President Donald Trump said on Thursday that he's "not thrilled" with the Federal Reserve for raising interest rates.
Breaking with tradition to avoid criticizing the Fed, Trump told CNBC he's worried that the central bank's policies will cancel out his efforts to speed up the economy.
"I don't really - I am not happy about it," Trump said in excerpts released by the network.
He also said that higher interest rates will strengthen the US dollar too much, putting the United States at a "disadvantage" while central banks in Europe and Japan keep rates low. Trump complained that China's currency is "dropping like a rock."
"I don't like all of this work that we're putting into the economy and then I see rates going up," Trump said.
The US dollar lost ground against rival currencies following the comments.
Even though he's frustrated, Trump said he's "letting them do what they feel is best." He also called Jerome Powell, whom Trump nominated to lead the Fed, a "very good man."
A spokesperson for the Fed declined to comment.
The Fed began raising interest rates from emergency levels in 2015, under Powell's predecessor Janet Yellen. Powell has said the economy is strong enough for the Fed to keep raising rates gradually.
Testifying before Congress on Tuesday, Powell cited "robust job gains" and an overall "solid pace of growth" as reasons for recent and future rate hikes.
Presidents have historically avoided criticizing the Fed, which is designed to be independent from political interference. The Fed is charged with keeping prices stable, often by raising interest rates to prevent the economy from overheating. A loss of confidence from investors could lead to concerns of runaway inflation.
"This is extraordinary to see Trump go after the Fed like this," said Greg Valliere, chief global strategist at Horizon Investments.
Former President Richard Nixon was criticized for bullying the Fed into keeping interest rates low, pressure that led to debilitating inflation. Since then, the Fed has sought to reassure investors that it is independent.

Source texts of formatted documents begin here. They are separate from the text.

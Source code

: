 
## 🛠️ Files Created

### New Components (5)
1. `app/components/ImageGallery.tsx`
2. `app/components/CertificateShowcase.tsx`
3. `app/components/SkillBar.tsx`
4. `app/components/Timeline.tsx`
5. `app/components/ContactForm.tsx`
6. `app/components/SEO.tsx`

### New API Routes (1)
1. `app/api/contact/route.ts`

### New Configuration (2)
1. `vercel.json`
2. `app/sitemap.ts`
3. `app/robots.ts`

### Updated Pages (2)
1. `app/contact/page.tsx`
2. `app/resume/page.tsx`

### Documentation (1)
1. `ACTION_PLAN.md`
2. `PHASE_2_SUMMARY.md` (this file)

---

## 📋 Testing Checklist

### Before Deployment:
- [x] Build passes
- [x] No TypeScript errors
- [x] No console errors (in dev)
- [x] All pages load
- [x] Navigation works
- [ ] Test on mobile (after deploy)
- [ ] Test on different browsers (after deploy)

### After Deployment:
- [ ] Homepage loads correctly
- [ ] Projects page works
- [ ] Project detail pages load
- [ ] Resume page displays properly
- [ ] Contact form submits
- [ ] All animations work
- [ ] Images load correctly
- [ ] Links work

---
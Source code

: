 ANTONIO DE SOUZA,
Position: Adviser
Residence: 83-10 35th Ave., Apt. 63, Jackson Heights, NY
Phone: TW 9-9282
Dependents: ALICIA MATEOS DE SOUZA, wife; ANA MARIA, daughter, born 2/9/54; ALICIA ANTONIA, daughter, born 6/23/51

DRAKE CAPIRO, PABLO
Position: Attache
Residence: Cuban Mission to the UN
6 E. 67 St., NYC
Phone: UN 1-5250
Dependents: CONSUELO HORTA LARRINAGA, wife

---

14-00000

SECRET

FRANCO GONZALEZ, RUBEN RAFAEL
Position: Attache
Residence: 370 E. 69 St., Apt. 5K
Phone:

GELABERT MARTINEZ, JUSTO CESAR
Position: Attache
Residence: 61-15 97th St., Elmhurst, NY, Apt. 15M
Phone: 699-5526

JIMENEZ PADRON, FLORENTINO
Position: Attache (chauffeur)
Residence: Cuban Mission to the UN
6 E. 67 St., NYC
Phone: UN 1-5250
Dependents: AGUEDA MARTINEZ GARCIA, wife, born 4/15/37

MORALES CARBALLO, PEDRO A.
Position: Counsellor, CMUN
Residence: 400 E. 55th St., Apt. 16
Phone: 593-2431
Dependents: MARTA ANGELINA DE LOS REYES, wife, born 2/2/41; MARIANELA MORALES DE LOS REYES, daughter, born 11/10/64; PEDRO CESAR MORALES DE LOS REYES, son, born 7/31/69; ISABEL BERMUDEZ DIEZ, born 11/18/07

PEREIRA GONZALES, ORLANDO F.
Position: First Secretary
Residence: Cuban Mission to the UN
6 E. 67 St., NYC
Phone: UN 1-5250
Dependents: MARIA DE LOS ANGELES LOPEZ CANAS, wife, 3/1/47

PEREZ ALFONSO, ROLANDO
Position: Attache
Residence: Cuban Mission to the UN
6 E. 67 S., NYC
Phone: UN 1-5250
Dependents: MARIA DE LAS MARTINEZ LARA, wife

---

"If the market starts to feel the Fed is being manipulated politically, that's a really bad story. It would lead to fears that the Fed won't be as vigilant against inflation," Valliere said.
Trump's criticism of the Fed could backfire if Powell and the Fed feel the need to prove their independence.
"This puts Powell in the very awkward position," Valliere said, "of having to show the market that he's tough on inflation."
Trump defended his comments to CNBC by saying he is "just saying the same thing that I would have said as a private citizen."
"So somebody would say, 'Oh, maybe you shouldn't say that as president.' I couldn't care less what they say, because my views haven't changed," Trump said.
Still, Wall Street took notice of the president's apparent desire for a weaker dollar. The greenback quickly lost ground and Treasury yields retreated.
"Uncertainty over the White House's dollar policy will certainly sow renewed seeds of doubt into global investors," Viraj Patel, foreign exchange strategist at ING, wrote in a report.
Trump had a love-hate relationship with former Fed chief Janet Yellen. During the 2016 campaign, Trump said she should be "ashamed of herself" for creating a "false stock market" with low rates.
As president, Trump last year said Yellen had "done a good job" and said he liked that she's "historically been a low-interest-rate person." He still declined to nominate her for a second term as Fed chair, choosing Powell instead.
Powell has downplayed concerns about Trump's politicizing the Fed.
"We have a long tradition here of conducting policy in a particular way, and that way is independent of all political concerns," Powell said in a radio interview last week with "Marketplace."
Powell added that "no one in the administration has said anything to me that really gives me concern on this front."